JAROSLAV Haščák, one of the co-owners of the Penta financial group, has sent a letter to parliament’s constitutional committee asking that Interior Minister Robert Kaliňák refrain from briefing parliament on the current status of the investigation into the so-called Gorilla file, the TASR newswire reported.

JAROSLAV Haščák, one of the co-owners of the Penta financial group, has sent a letter to parliament’s constitutional committee asking that Interior Minister Robert Kaliňák refrain from briefing parliament on the current status of the investigation into the so-called Gorilla file, the TASR newswire reported.

Haščák’s lawyers reportedly stated in the letter that it is unacceptable for an interior minister to interfere in a prosecution and provide information on the status of an ongoing investigation. Haščák’s name is prominently featured in the Gorilla file, an unverified document published on the internet based on recordings made by Slovakia’s intelligence service, the SIS, allegedly describing high-level political corruption in 2005-6.

The committee chairman, MP Róbert Madej, said he has taken the letter into consideration but expects that Kaliňák will report on what the police have done so far in investigating the document and its allegations, TASR reported.

TASR wrote that police investigators have examined several aspects of the document.

“They are creating a ‘map’, which is not 2D any more but is becoming 3D,” stated Kaliňák, as quoted by TASR. “But the mosaic still has a lot of missing tiles.”
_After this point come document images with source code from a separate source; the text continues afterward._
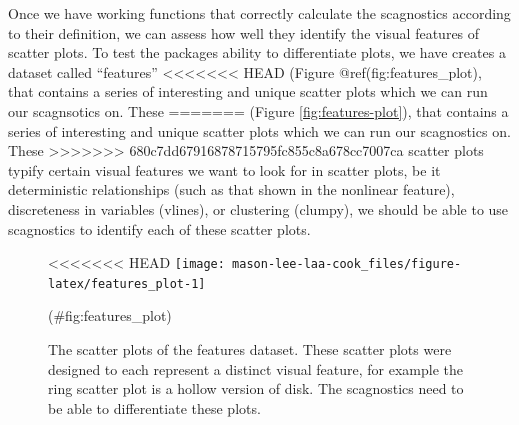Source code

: Once we have working functions that correctly calculate the scagnostics
according to their definition, we can assess how well they identify the
visual features of scatter plots. To test the packages ability to
differentiate plots, we have creates a dataset called ``features''
<<<<<<< HEAD
(Figure @ref(fig:features\_plot), that contains a series of interesting
and unique scatter plots which we can run our scagnsotics on. These
=======
(Figure \ref{fig:features-plot}), that contains a series of interesting
and unique scatter plots which we can run our scagnostics on. These
>>>>>>> 680c7dd67916878715795fc855c8a678cc7007ca
scatter plots typify certain visual features we want to look for in
scatter plots, be it deterministic relationships (such as that shown in
the nonlinear feature), discreteness in variables (vlines), or
clustering (clumpy), we should be able to use scagnostics to identify
each of these scatter plots.

\begin{Schunk}
\begin{figure}
<<<<<<< HEAD
\texttt{[image: mason-lee-laa-cook\_files/figure-latex/features\_plot-1]} \caption[The scatter plots of the features dataset]{The scatter plots of the features dataset. These scatter plots were designed to each represent a distinct visual feature, for example the ring scatter plot is a hollow version of disk. The scagnostics need to be able to differentiate these plots. }(\#fig:features_plot)
\end{figure}
\end{Schunk}

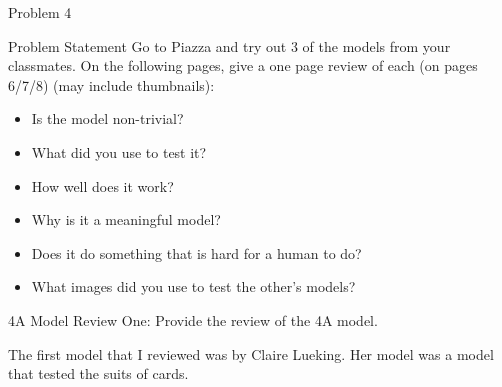 \begin{problem}{Problem 4}
    \begin{statement}{Problem Statement}
        Go to Piazza and try out 3 of the models from your classmates. On the following pages, give a one page review of each (on pages 6/7/8) (may include thumbnails):
        \begin{itemize}
            \item Is the model non-trivial?
            \item What did you use to test it?
            \item How well does it work?
            \item Why is it a meaningful model?
            \item Does it do something that is hard for a human to do?
            \item What images did you use to test the other's models?
        \end{itemize}
    \end{statement}

    \clearpage
    \begin{statement}{4A Model Review One:}
        Provide the review of the 4A model.
    \end{statement}

    \begin{Highlight}[Solution]
        \begin{spacing}{1.50}
            The first model that I reviewed was by Claire Lueking. Her model was a model that tested the suits of cards. 


\end{spacing}
\end{Highlight}
\end{problem}
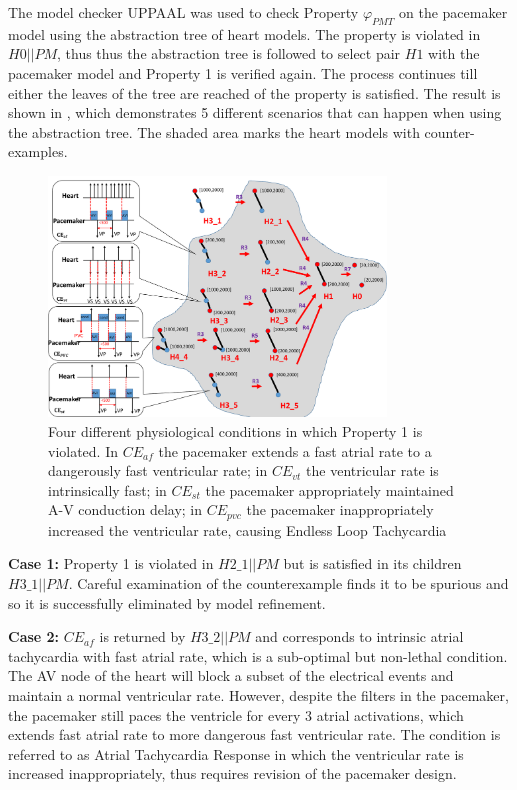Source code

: The model checker UPPAAL was used to check Property $\varphi_{PMT}$ on the pacemaker model using the abstraction tree of heart models.
The property is violated in $H0 || PM$, thus thus the abstraction tree is followed to select pair $H1$ with the pacemaker model and Property 1 is verified again.
The process continues till either the leaves of the tree are reached of the property is satisfied.
The result is shown in , which demonstrates 5 different scenarios that can happen when using the abstraction tree.
The shaded area marks the heart models with counter-examples.
\begin{figure}[!t]
	\centering
	\includegraphics[width=0.8\textwidth]{figs/tree.pdf}
	\caption{\small Four different physiological conditions in which Property 1 is violated. In $CE_{af}$ the pacemaker extends a fast atrial rate to a dangerously fast ventricular rate; in $CE_{vt}$ the ventricular rate is intrinsically fast; in $CE_{st}$ the pacemaker appropriately maintained A-V conduction delay; in $CE_{pvc}$ the pacemaker inappropriately increased the ventricular rate, causing Endless Loop Tachycardia}
	\label{fig:CE}
\end{figure}

\textbf{Case 1:} Property 1 is violated in $H2\_1 || PM$ but is satisfied in its children $H3\_1 || PM$.
Careful examination of the counterexample finds it to be spurious and so it is successfully eliminated by model refinement.

\textbf{Case 2:} $CE_{af}$ is returned by $H3\_2 || PM$ and corresponds to intrinsic atrial tachycardia with fast atrial rate, which is a sub-optimal but non-lethal condition.
The AV node of the heart will block a subset of the electrical events and maintain a normal ventricular rate.
However, despite the filters in the pacemaker, the pacemaker still paces the ventricle for every 3 atrial activations, which extends fast atrial rate to more dangerous fast ventricular rate. 
The condition is referred to as Atrial Tachycardia Response in which the ventricular rate is increased inappropriately, thus requires revision of the pacemaker design.

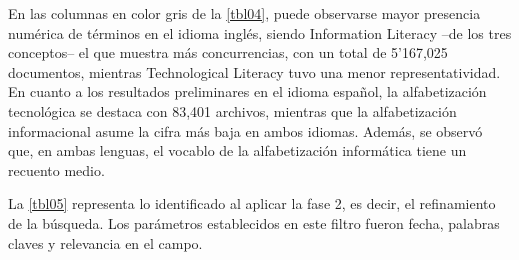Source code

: \documentclass{textolivre}
\begin{document}
En las columnas en color gris de la \cref{tbl04}, puede observarse mayor presencia numérica de términos en el idioma inglés, siendo Information Literacy –de los tres conceptos– el que muestra más concurrencias, con un total de 5’167,025 documentos, mientras Technological Literacy tuvo una menor representatividad. En cuanto a los resultados preliminares en el idioma español, la alfabetización tecnológica se destaca con 83,401 archivos, mientras que la alfabetización informacional asume la cifra más baja en ambos idiomas. Además, se observó que, en ambas lenguas, el vocablo de la alfabetización informática tiene un recuento medio.

La \cref{tbl05} representa lo identificado al aplicar la fase 2, es decir, el refinamiento de la búsqueda. Los parámetros establecidos en este filtro fueron fecha, palabras claves y relevancia en el campo.
\end{document}
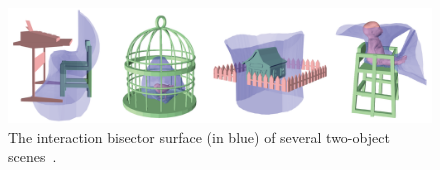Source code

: 
\begin{figure}[t] \centering
    \includegraphics[width=0.99\linewidth]{fig/img/zhao_tog14_ibs}
    \caption{
    The interaction bisector surface (in blue) of several two-object scenes~\protect\cite{Zhao:2014:ISU}.
    }
    \label{fig:zhao_tog14_ibs}
\end{figure}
The interior minister said he is acquainted with the details of the Gorilla investigation but refused to say anything further, stating that he does not want to pose a threat to the investigation, However, he did add that the investigators “are facing a strong enemy”, TASR wrote.
The investigators have questioned about 50 people, according to a report prepared by Special Prosecutor Dušan Kováčik. No charges have been brought against anyone to date.

Bookstores also began selling a book on July 23 about political and business corruption, based in part on the Gorilla file, written by investigative journalist Tom Nicholson, a former editor-in-chief of The Slovak Spectator. Haščák sought to prevent publication of the book but a regional court recently overruled the decision by a district court to block the release of the book.